Living funerals provide an opportunity to honor loved ones while they are still present. It allows loved ones to experience and respond to expressions of what they meant in the lives of those who know and love them. It can be as simple as an informal gathering to reminisce about shared memories, or it can be formalized with meaningful selections of music, readings, or prayers. Opportunities to speak to the honoree about her or his importance and to hear the honoree’s wisdom and experience can be planned as formal presentations or can unfold spontaneously.

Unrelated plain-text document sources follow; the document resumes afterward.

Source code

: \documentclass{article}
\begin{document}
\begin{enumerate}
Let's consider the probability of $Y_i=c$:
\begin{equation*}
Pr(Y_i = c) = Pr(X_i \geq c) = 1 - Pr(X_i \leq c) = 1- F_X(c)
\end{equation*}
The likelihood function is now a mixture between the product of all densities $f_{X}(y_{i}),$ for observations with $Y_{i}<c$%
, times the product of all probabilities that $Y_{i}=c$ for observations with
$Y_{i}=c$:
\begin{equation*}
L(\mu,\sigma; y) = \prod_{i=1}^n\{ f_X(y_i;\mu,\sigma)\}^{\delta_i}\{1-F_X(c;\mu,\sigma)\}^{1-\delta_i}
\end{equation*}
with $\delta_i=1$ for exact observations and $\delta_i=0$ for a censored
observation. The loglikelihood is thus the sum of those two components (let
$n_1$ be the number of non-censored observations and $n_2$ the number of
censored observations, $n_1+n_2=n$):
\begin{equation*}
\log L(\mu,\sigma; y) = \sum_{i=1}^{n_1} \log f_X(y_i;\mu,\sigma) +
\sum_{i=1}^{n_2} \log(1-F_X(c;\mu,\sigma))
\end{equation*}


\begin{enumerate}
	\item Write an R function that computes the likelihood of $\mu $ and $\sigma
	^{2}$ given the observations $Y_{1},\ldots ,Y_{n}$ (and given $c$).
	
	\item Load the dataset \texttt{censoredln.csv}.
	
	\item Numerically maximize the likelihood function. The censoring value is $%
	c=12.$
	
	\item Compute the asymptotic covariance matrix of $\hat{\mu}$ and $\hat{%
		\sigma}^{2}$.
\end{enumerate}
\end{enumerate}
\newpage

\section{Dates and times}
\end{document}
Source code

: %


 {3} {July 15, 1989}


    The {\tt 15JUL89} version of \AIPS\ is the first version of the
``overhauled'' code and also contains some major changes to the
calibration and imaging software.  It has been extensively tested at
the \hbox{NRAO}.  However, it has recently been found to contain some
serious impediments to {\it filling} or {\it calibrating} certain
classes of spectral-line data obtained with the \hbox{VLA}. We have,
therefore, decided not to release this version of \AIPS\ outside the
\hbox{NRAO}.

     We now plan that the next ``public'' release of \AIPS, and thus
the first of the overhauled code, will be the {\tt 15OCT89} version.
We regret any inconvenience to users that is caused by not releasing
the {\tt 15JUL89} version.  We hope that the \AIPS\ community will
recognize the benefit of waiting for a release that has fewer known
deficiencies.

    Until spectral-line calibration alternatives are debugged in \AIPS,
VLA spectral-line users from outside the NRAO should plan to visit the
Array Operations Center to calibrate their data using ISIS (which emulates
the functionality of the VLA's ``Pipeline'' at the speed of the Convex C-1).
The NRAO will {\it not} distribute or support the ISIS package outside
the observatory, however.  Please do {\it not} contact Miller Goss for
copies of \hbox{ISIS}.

My role as facilitator or officiant depends on the needs and desires of the family. My goal is to relieve a family member of the burden of managing the atmosphere of a loving but emotional gathering, freeing family members to remain in the moment with their loved one. The name given to any specific gathering will be tailored according to the individual; some would balk and bristle at the thought of a living funeral, others would be honored by it. The key for each gathering, by whatever name it is called, is a loving tribute. The tone and length of service is tailored to the individual’s strength and attention span. Expressions can be thorough and creative when a loved one is frail but still in reasonable health, and need to be succinct when one is drawing close to the end of her or his life.